Optimization of Process Parameters for Thick-Section Composites: A Case Study for Leaf Spring Manufacturing


Ersoy N., Ilgaz Y., Ilhan K. T., BİLGİN M.

POLYMER COMPOSITES, 2025 (SCI-Expanded, Scopus) identifier identifier

  • Yayın Türü: Makale / Tam Makale
  • Basım Tarihi: 2025
  • Doi Numarası: 10.1002/pc.70620
  • Dergi Adı: POLYMER COMPOSITES
  • Derginin Tarandığı İndeksler: Science Citation Index Expanded (SCI-EXPANDED), Scopus, Chemical Abstracts Core, Chimica, Compendex, INSPEC
  • İstanbul Üniversitesi-Cerrahpaşa Adresli: Hayır

Özet

The present study investigates the optimization of process parameters for the fabrication of thick-section glass fiber-reinforced epoxy composites, with a particular focus on glass fiber-reinforced leaf springs designed for heavy-duty vehicles.
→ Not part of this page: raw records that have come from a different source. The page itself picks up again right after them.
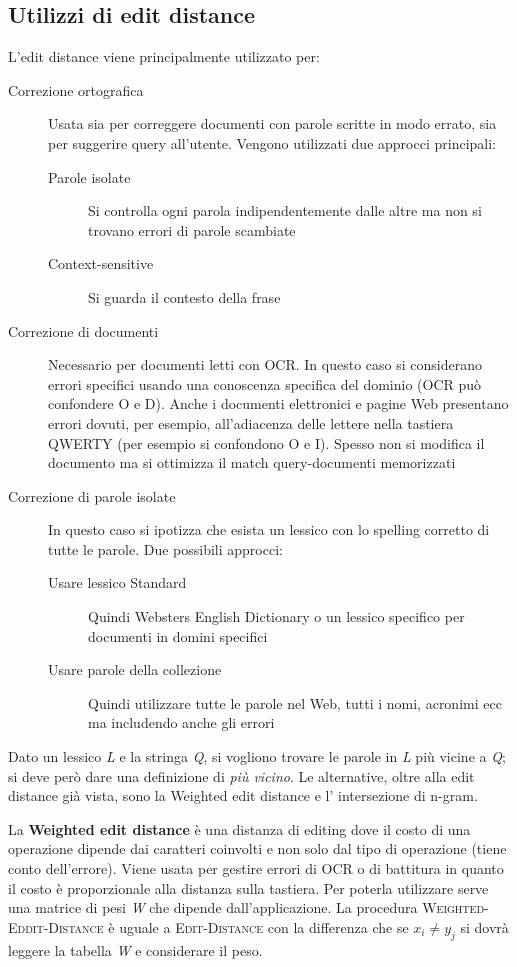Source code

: \documentclass[10pt, a4paper]{report}
\begin{document}
\subsection{Utilizzi di edit distance}
L'edit distance viene principalmente utilizzato per:
\begin{description}
\item[Correzione ortografica] Usata sia per correggere documenti con parole scritte in modo errato, sia per suggerire query all'utente. Vengono utilizzati due approcci principali:
\begin{description}
\item[Parole isolate]Si controlla ogni parola indipendentemente dalle altre ma non si trovano errori di parole scambiate
\item[Context-sensitive]Si guarda il contesto della frase
\end{description}
\item[Correzione di documenti]Necessario per documenti letti con OCR. In questo caso si considerano errori specifici usando una conoscenza specifica del dominio (OCR può confondere O e D). Anche i documenti elettronici e pagine Web presentano errori dovuti, per esempio, all'adiacenza delle lettere nella tastiera QWERTY (per esempio si confondono O e I). Spesso non si modifica il documento ma si ottimizza il match query-documenti memorizzati 
\item[Correzione di parole isolate]In questo caso si ipotizza che esista un lessico con lo spelling corretto di tutte le parole. Due possibili approcci:
\begin{description}
\item[Usare lessico Standard]Quindi Websters English Dictionary o un lessico specifico per documenti in domini specifici
\item[Usare parole della collezione]Quindi utilizzare tutte le parole nel Web, tutti i nomi, acronimi ecc ma includendo anche gli errori
\end{description}
\end{description}
Dato un lessico \textit{L} e la stringa \textit{Q}, si vogliono trovare le parole in \textit{L} più vicine a \textit{Q}; si deve però dare una definizione di \textsl{più vicino}. Le alternative, oltre alla edit distance già vista, sono la Weighted edit distance e l' intersezione di n-gram.

La \textbf{Weighted edit distance} è una distanza di editing dove il costo di una operazione dipende dai caratteri coinvolti e non solo dal tipo di operazione (tiene conto dell'errore). Viene usata per gestire errori di OCR o di battitura in quanto il costo è proporzionale alla distanza sulla tastiera. Per poterla utilizzare serve una matrice di pesi \textit{W} che dipende dall'applicazione. La procedura \textsc{Weighted-Eddit-Distance} è uguale a \textsc{Edit-Distance} con la differenza che se $x_i \neq y_j$ si dovrà leggere la tabella \textit{W} e considerare il peso.
\end{document}
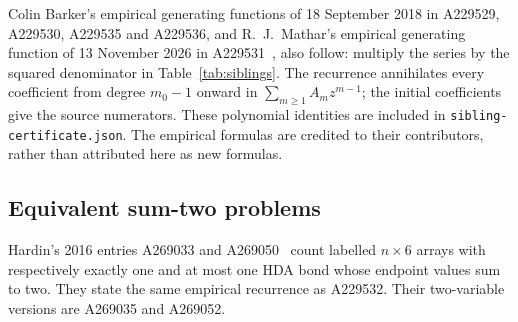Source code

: \documentclass[11pt,a4paper]{article}
\begin{document}
Colin Barker's empirical generating functions of 18 September 2018 in
A229529, A229530, A229535 and A229536, and R.\ J.\ Mathar's empirical
generating function of 13 November 2026 in A229531~\cite{siblings},
also follow: multiply the series by the squared denominator in
Table~\ref{tab:siblings}. The recurrence annihilates every coefficient
from degree $m_0-1$ onward in $\sum_{m\geq1}A_mz^{m-1}$;
the initial coefficients give the source numerators. These polynomial
identities are included in \texttt{sibling-certificate.json}.
The empirical formulas are credited to their contributors, rather than
attributed here as new formulas.

\subsection{Equivalent sum-two problems}

Hardin's 2016 entries A269033 and A269050~\cite{sum-two} count labelled
$n\times6$ arrays with respectively exactly one and at most one HDA
bond whose endpoint values sum to two. They state the same empirical
recurrence as A229532. Their two-variable versions are A269035 and A269052.
\end{document}
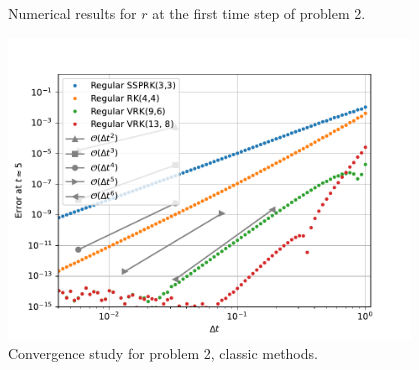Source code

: \documentclass{report}
\begin{document}
    \begin{figure}[H]
        \centering
        \hfill
        \hfill
        \caption{Numerical results for \(r\) at the first time step of problem 2.} \label{Fig3}
    \end{figure}

    \begin{figure}[H]
        \centering
        \includegraphics[width=0.95\textwidth]{figs/P2_Regular_RK4.pdf}
        \caption{Convergence study for problem 2, classic methods.}
        \label{Fig4a}
    \end{figure}
\end{document}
Manufacturing such components presents significant challenges due to low thermal conductivity and the exothermic nature of the curing reaction, which often results in temperature overshoots and potential resin degradation. To address these issues, a combined experimental and computational approach was adopted. Cure kinetics were characterized via Differential Scanning Calorimetry (DSC) and thermal properties by the Hot Disk method. These properties were subsequently integrated into a Finite Element (FE) model to predict curing behavior. A Genetic Algorithm (GA) was employed in two stages: initially for model parameter calibration and subsequently for process parameter optimization. This approach enabled a reduction in overall curing time by up to 50%, while effectively mitigating excessive temperature rise. Furthermore, some practical strategies-such as mold temperature adjustments, enhancement of resin thermal conductivity, and implementation of B-staging-were proposed to improve process efficiency and product quality. The results demonstrate a process optimization framework for the high-volume production of thick-section composite components in automotive applications, achieving an optimal balance between thermal management and manufacturing efficiency.